DATA IN THIS EXERCISE =>

----

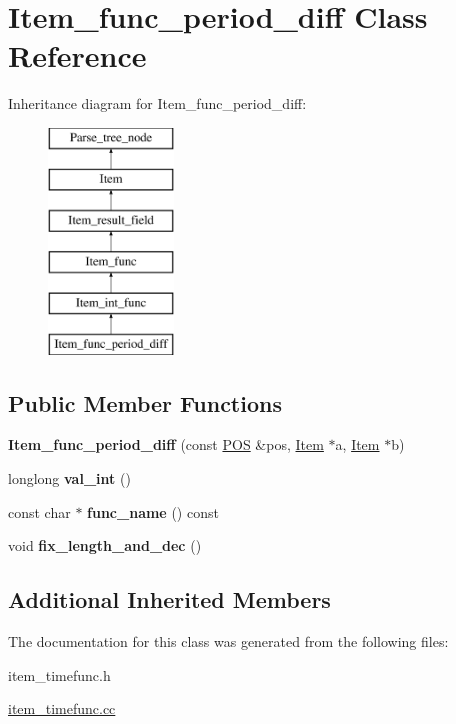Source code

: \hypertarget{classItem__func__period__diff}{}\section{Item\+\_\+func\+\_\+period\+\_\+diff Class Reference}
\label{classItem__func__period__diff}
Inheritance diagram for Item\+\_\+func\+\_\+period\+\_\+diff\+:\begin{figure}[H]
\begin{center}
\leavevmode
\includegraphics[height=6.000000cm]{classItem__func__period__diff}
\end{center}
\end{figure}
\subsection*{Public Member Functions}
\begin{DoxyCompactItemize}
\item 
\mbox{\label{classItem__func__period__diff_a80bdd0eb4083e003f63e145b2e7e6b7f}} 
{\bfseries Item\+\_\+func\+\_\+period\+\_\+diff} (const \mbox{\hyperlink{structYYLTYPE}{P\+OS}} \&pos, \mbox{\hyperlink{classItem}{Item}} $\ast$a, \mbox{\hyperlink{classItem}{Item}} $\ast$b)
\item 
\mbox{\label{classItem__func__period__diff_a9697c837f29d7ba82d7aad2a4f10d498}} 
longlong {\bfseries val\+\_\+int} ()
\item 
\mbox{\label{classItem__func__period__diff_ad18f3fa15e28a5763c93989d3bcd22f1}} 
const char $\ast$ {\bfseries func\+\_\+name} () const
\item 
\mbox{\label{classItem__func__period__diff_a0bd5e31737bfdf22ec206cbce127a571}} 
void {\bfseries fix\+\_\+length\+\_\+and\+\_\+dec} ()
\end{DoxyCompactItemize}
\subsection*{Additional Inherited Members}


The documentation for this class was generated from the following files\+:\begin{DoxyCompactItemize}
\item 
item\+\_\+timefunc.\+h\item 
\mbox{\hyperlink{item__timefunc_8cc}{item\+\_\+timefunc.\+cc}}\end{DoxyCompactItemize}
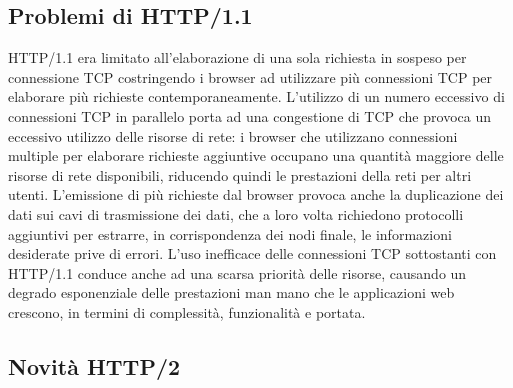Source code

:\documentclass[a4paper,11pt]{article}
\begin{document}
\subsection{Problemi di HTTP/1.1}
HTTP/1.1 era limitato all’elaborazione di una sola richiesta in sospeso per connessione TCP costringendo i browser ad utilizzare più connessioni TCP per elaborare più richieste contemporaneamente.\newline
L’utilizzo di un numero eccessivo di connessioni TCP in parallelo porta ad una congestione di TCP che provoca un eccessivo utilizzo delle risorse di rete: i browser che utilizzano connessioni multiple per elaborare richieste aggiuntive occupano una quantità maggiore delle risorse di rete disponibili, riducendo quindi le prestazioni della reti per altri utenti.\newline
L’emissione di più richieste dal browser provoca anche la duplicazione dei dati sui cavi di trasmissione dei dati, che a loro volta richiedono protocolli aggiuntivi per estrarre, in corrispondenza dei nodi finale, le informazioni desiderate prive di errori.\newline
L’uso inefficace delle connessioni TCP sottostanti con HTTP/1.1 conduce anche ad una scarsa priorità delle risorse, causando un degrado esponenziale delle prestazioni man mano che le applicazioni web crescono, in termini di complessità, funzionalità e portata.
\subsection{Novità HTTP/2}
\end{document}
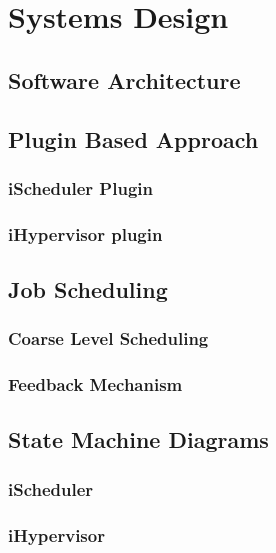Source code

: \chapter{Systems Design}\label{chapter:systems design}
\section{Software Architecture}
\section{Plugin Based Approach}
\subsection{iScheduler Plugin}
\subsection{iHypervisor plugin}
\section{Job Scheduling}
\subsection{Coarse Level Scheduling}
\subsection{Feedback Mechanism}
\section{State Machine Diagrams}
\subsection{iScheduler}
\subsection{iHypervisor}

----

WHAT IS NEEDED => Some lines above hold the word "hyperlink". Copy all of them.

OUTPUT FOR THIS EXERCISE =>
{\bfseries Item\+\_\+func\+\_\+period\+\_\+diff} (const \mbox{\hyperlink{structYYLTYPE}{P\+OS}} \&pos, \mbox{\hyperlink{classItem}{Item}} $\ast$a, \mbox{\hyperlink{classItem}{Item}} $\ast$b)
\mbox{\hyperlink{item__timefunc_8cc}{item\+\_\+timefunc.\+cc}}\end{DoxyCompactItemize}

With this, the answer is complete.